___ Extracted material

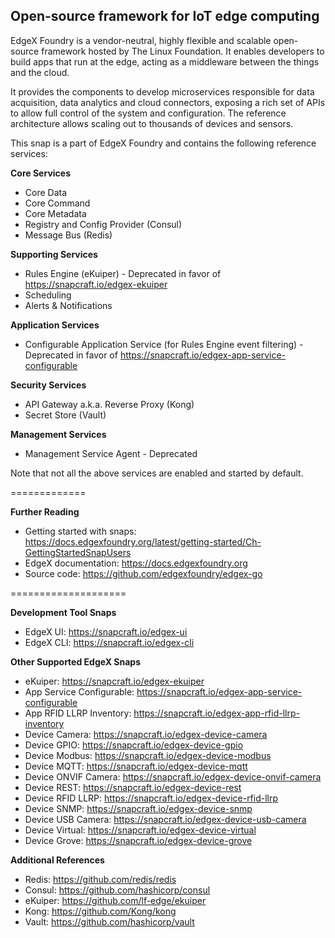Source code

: Open-source framework for IoT edge computing
---
EdgeX Foundry is a vendor-neutral, highly flexible and scalable open-source framework hosted by The Linux Foundation. It enables developers to build apps that run at the edge, acting as a middleware between the things and the cloud.

It provides the components to develop microservices responsible for data acquisition, data analytics and cloud connectors, exposing a rich set of APIs to allow full control of the system and configuration. The reference architecture allows scaling out to thousands of devices and sensors.

This snap is a part of EdgeX Foundry and contains the following reference services:

**Core Services**
* Core Data
* Core Command
* Core Metadata
* Registry and Config Provider (Consul)
* Message Bus (Redis)

**Supporting Services**
* Rules Engine (eKuiper) - Deprecated in favor of https://snapcraft.io/edgex-ekuiper
* Scheduling
* Alerts & Notifications

**Application Services**
* Configurable Application Service (for Rules Engine event filtering) - Deprecated in favor of https://snapcraft.io/edgex-app-service-configurable

**Security Services**
* API Gateway a.k.a. Reverse Proxy (Kong)
* Secret Store (Vault)

**Management Services**
* Management Service Agent - Deprecated

Note that not all the above services are enabled and started by default.

=============

**Further Reading**
* Getting started with snaps: https://docs.edgexfoundry.org/latest/getting-started/Ch-GettingStartedSnapUsers
* EdgeX documentation: https://docs.edgexfoundry.org
* Source code: https://github.com/edgexfoundry/edgex-go

====================

**Development Tool Snaps**
* EdgeX UI: https://snapcraft.io/edgex-ui
* EdgeX CLI: https://snapcraft.io/edgex-cli

**Other Supported EdgeX Snaps**
* eKuiper: https://snapcraft.io/edgex-ekuiper
* App Service Configurable: https://snapcraft.io/edgex-app-service-configurable
* App RFID LLRP Inventory: https://snapcraft.io/edgex-app-rfid-llrp-inventory
* Device Camera: https://snapcraft.io/edgex-device-camera
* Device GPIO: https://snapcraft.io/edgex-device-gpio
* Device Modbus: https://snapcraft.io/edgex-device-modbus
* Device MQTT: https://snapcraft.io/edgex-device-mqtt
* Device ONVIF Camera: https://snapcraft.io/edgex-device-onvif-camera
* Device REST: https://snapcraft.io/edgex-device-rest
* Device RFID LLRP: https://snapcraft.io/edgex-device-rfid-llrp
* Device SNMP: https://snapcraft.io/edgex-device-snmp
* Device USB Camera: https://snapcraft.io/edgex-device-usb-camera
* Device Virtual: https://snapcraft.io/edgex-device-virtual
* Device Grove: https://snapcraft.io/edgex-device-grove

**Additional References**
* Redis: https://github.com/redis/redis
* Consul: https://github.com/hashicorp/consul
* eKuiper: https://github.com/lf-edge/ekuiper
* Kong: https://github.com/Kong/kong
* Vault: https://github.com/hashicorp/vault

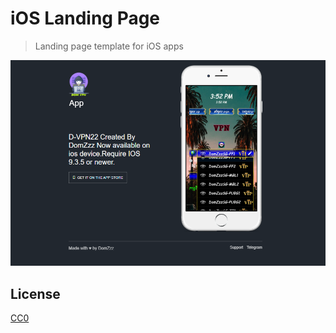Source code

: # iOS Landing Page

> Landing page template for iOS apps

<a href="https://sindresorhus.com/ios-landing-page/">
	<img src="https://github.com/domunlocked/domunlocked.1github.io/blob/main/111111111111111111111111.PNG?raw=true" width="1277">
</a>


## License

[CC0](https://creativecommons.org/publicdomain/zero/1.0/)
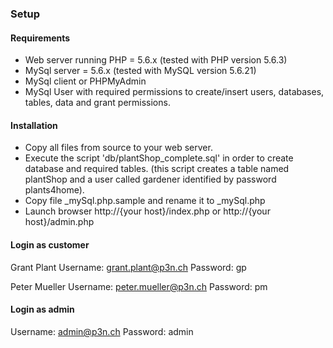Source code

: ### Setup

#### Requirements

- Web server running PHP = 5.6.x (tested with PHP version 5.6.3)
- MySql server = 5.6.x (tested with MySQL version 5.6.21)
- MySql client or PHPMyAdmin
- MySql User with required permissions to create/insert users, databases, tables, data and grant permissions.

#### Installation

- Copy all files from source to your web server.
- Execute the script 'db/plantShop_complete.sql' in order to create database and required tables.
(this script creates a table named plantShop and a user called gardener identified by password plants4home).
- Copy file \_mySql.php.sample and rename it to \_mySql.php
- Launch browser http://{your host}/index.php or http://{your host}/admin.php

#### Login as customer

Grant Plant
Username: grant.plant@p3n.ch
Password: gp

Peter Mueller
Username: peter.mueller@p3n.ch
Password: pm

#### Login as admin

Username: admin@p3n.ch
Password: admin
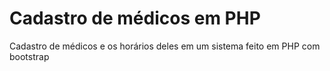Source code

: # Cadastro de médicos em PHP

Cadastro de médicos e os horários deles em um sistema feito em PHP com bootstrap

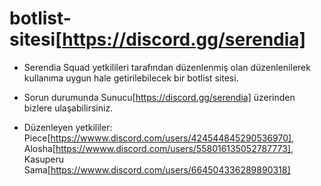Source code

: # botlist-sitesi[https://discord.gg/serendia]
- Serendia Squad yetkilileri tarafından düzenlenmiş olan düzenlenilerek kullanıma uygun hale getirilebilecek bir botlist sitesi.
- Sorun durumunda Sunucu[https://discord.gg/serendia] üzerinden bizlere ulaşabilirsiniz.

- Düzenleyen yetkililer: Piece[https://wwww.discord.com/users/424544845290536970], Alosha[https://wwww.discord.com/users/558016135052787773], Kasuperu Sama[https://wwww.discord.com/users/664504336289890318]
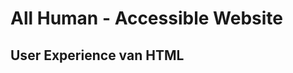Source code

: # All Human - Accessible Website

## User Experience van HTML


<!-- 

Uitleg en opdrachten over semantische HTML en waarom?


Best practices: 
- links (kan prima zonder aria)
- formulieren (kan prima zonder aria)
- hoofd en sub menu in de header
- images, alt, figure en of picture
- ... /



 -->

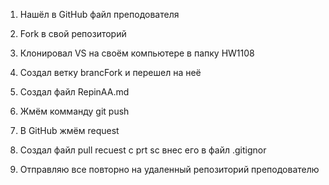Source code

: 1. Нашёл в GitHub файл преподователя

2. Fork в свой репозиторий

3. Клонировал VS на своём компьютере в папку HW1108

4. Создал ветку brancFork и перешел на неё

5. Создал файл RepinAA.md

6. Жмём комманду git push

7. В GitHub жмём request

8. Создал файл pull recuest c prt sc внес его в файл .gitignor

9. Отправляю все повторно на удаленный репозиторий преподователю

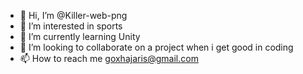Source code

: - 👋 Hi, I’m @Killer-web-png
- 👀 I’m interested in sports
- 🌱 I’m currently learning Unity
- 💞️ I’m looking to collaborate on a project when i get good in coding
- 📫 How to reach me goxhajaris@gmail.com

<!---
Killer-web-png/Killer-web-png is a ✨ special ✨ repository because its `README.md` (this file) appears on your GitHub profile.
You can click the Preview link to take a look at your changes.
--->
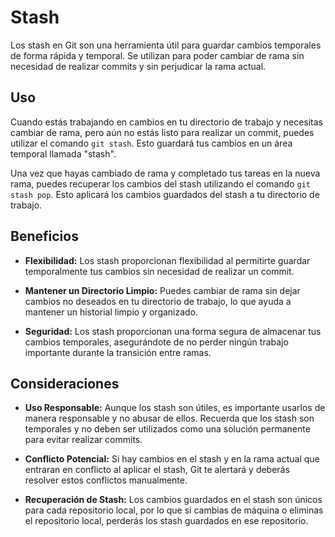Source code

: # Stash

Los stash en Git son una herramienta útil para guardar cambios temporales de forma rápida y temporal. Se utilizan para poder cambiar de rama sin necesidad de realizar commits y sin perjudicar la rama actual.

## Uso

Cuando estás trabajando en cambios en tu directorio de trabajo y necesitas cambiar de rama, pero aún no estás listo para realizar un commit, puedes utilizar el comando `git stash`. Esto guardará tus cambios en un área temporal llamada "stash".

Una vez que hayas cambiado de rama y completado tus tareas en la nueva rama, puedes recuperar los cambios del stash utilizando el comando `git stash pop`. Esto aplicará los cambios guardados del stash a tu directorio de trabajo.

## Beneficios

- **Flexibilidad:** Los stash proporcionan flexibilidad al permitirte guardar temporalmente tus cambios sin necesidad de realizar un commit.

- **Mantener un Directorio Limpio:** Puedes cambiar de rama sin dejar cambios no deseados en tu directorio de trabajo, lo que ayuda a mantener un historial limpio y organizado.

- **Seguridad:** Los stash proporcionan una forma segura de almacenar tus cambios temporales, asegurándote de no perder ningún trabajo importante durante la transición entre ramas.

## Consideraciones

- **Uso Responsable:** Aunque los stash son útiles, es importante usarlos de manera responsable y no abusar de ellos. Recuerda que los stash son temporales y no deben ser utilizados como una solución permanente para evitar realizar commits.

- **Conflicto Potencial:** Si hay cambios en el stash y en la rama actual que entraran en conflicto al aplicar el stash, Git te alertará y deberás resolver estos conflictos manualmente.

- **Recuperación de Stash:** Los cambios guardados en el stash son únicos para cada repositorio local, por lo que si cambias de máquina o eliminas el repositorio local, perderás los stash guardados en ese repositorio.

______

__Required action__. Check every line of the data, and copy the ones that contain "Configurable".

__Result of this exercise__.
* Configurable Application Service (for Rules Engine event filtering) - Deprecated in favor of https://snapcraft.io/edgex-app-service-configurable
* App Service Configurable: https://snapcraft.io/edgex-app-service-configurable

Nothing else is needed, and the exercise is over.